The good cop is Andre Davis (Chadwick Boseman, aka Black Panther), a detective with a well-earned reputation for shooting crooks dead — always justifiably, of course. So when his fellow cops start hinting he’s the best man to deal with two stick-up artists whose drug theft turned especially bloody, their motives are immediately clear: the thieves need to be silenced, permanently.
Davis is paired with narcotics detective Frankie Burns (Sienna Miller), and together the duo are soon hot on the trail of Michael (Stephan James, If Beale Street Could Talk) and Ray (Taylor Kitsch, slumming a bit after his complicated portrayal of David Koresh in the “Waco” miniseries). But Davis is soon more interested in cracking the precinct’s corrupt cabal than in gunning down the perps.
Directed by prestige TV director Brian Kirk (“Game of Thrones”; “The Tudors”), 21 Bridges is stylishly filmed, the director’s visual mastery, particularly in action scenes, making up for some of the screenplay’s repeated implausibilities. The dialogue is often smarter than the plot twists (save for one late surprise), and the casting of Oscar winner J.K. Simmons as a police captain practically telegraphs the role he’ll play.
Boseman, who established his acting chops in the biopics Marshall and 42, is a magnetic protagonist and keeps the confrontation scenes — lots of heated talk with guns drawn — taut and engaging.
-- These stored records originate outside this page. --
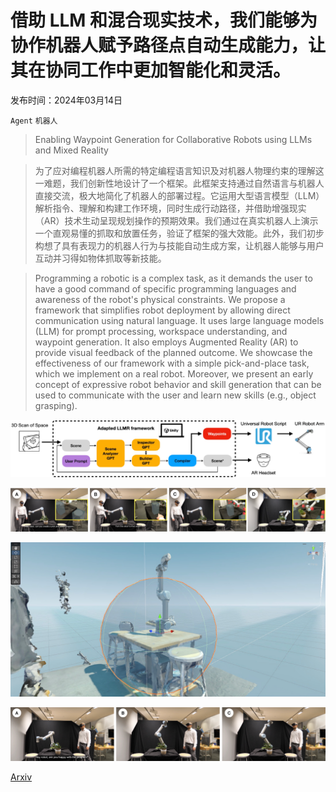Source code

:# 借助 LLM 和混合现实技术，我们能够为协作机器人赋予路径点自动生成能力，让其在协同工作中更加智能化和灵活。

发布时间：2024年03月14日

`Agent` `机器人`

> Enabling Waypoint Generation for Collaborative Robots using LLMs and Mixed Reality

> 为了应对编程机器人所需的特定编程语言知识及对机器人物理约束的理解这一难题，我们创新性地设计了一个框架。此框架支持通过自然语言与机器人直接交流，极大地简化了机器人的部署过程。它运用大型语言模型（LLM）解析指令、理解和构建工作环境，同时生成行动路径，并借助增强现实（AR）技术生动呈现规划操作的预期效果。我们通过在真实机器人上演示一个直观易懂的抓取和放置任务，验证了框架的强大效能。此外，我们初步构想了具有表现力的机器人行为与技能自动生成方案，让机器人能够与用户互动并习得如物体抓取等新技能。

> Programming a robotic is a complex task, as it demands the user to have a good command of specific programming languages and awareness of the robot's physical constraints. We propose a framework that simplifies robot deployment by allowing direct communication using natural language. It uses large language models (LLM) for prompt processing, workspace understanding, and waypoint generation. It also employs Augmented Reality (AR) to provide visual feedback of the planned outcome. We showcase the effectiveness of our framework with a simple pick-and-place task, which we implement on a real robot. Moreover, we present an early concept of expressive robot behavior and skill generation that can be used to communicate with the user and learn new skills (e.g., object grasping).

![借助 LLM 和混合现实技术，我们能够为协作机器人赋予路径点自动生成能力，让其在协同工作中更加智能化和灵活。](../../../paper_images/2403.09308/x1.png)

![借助 LLM 和混合现实技术，我们能够为协作机器人赋予路径点自动生成能力，让其在协同工作中更加智能化和灵活。](../../../paper_images/2403.09308/x2.png)

![借助 LLM 和混合现实技术，我们能够为协作机器人赋予路径点自动生成能力，让其在协同工作中更加智能化和灵活。](../../../paper_images/2403.09308/x3.png)

![借助 LLM 和混合现实技术，我们能够为协作机器人赋予路径点自动生成能力，让其在协同工作中更加智能化和灵活。](../../../paper_images/2403.09308/x4.png)

[Arxiv](https://arxiv.org/abs/2403.09308)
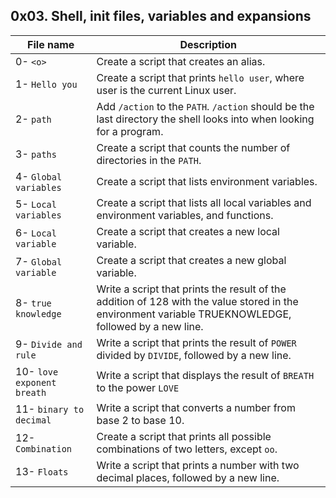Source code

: ## 0x03. Shell, init files, variables and expansions

| File name | Description |
| --------- | ----------- |
| 0- ` <o> ` | Create a script that creates an alias. |
| 1- ` Hello you ` | Create a script that prints `hello user`, where user is the current Linux user. |
| 2- ` path ` | Add `/action` to the `PATH`. `/action` should be the last directory the shell looks into when looking for a program. |
| 3- ` paths ` | Create a script that counts the number of directories in the `PATH`. |
| 4- ` Global variables ` | Create a script that lists environment variables. |
| 5- ` Local variables ` | Create a script that lists all local variables and environment variables, and functions. |
| 6- ` Local variable ` | Create a script that creates a new local variable. |
| 7- ` Global variable ` | Create a script that creates a new global variable. |
| 8- ` true knowledge ` | Write a script that prints the result of the addition of 128 with the value stored in the environment variable TRUEKNOWLEDGE, followed by a new line. |
| 9- ` Divide and rule ` | Write a script that prints the result of `POWER` divided by `DIVIDE`, followed by a new line. |
| 10- ` love exponent breath ` | Write a script that displays the result of `BREATH` to the power `LOVE` |
| 11- ` binary to decimal ` | Write a script that converts a number from base 2 to base 10. |
| 12- ` Combination ` | Create a script that prints all possible combinations of two letters, except `oo`. |
| 13- ` Floats ` | Write a script that prints a number with two decimal places, followed by a new line. |

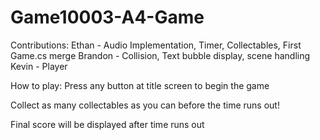 # Game10003-A4-Game

Contributions:
Ethan -	Audio Implementation, Timer, Collectables, First Game.cs merge
Brandon - Collision, Text bubble display, scene handling
Kevin - Player


How to play:
Press any button at title screen to begin the game


Collect as many collectables as you can before the time runs out!


Final score will be displayed after time runs out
And it’s nice to see Miller in a meaty role where she isn’t someone’s wife or girlfriend.
But if anything in 21 Bridges is really supposed to be surprising or edgy, the movie doesn’t quite make the grade. It’s got a much bigger budget, sexier filmmaking and a degree more gravity than the similar Black and Blue, but it falls into the same Never Land where the police are both heroes and villains, and similarly gives up on trying to make dramatic sense of that duality in favor of a bang-up finale.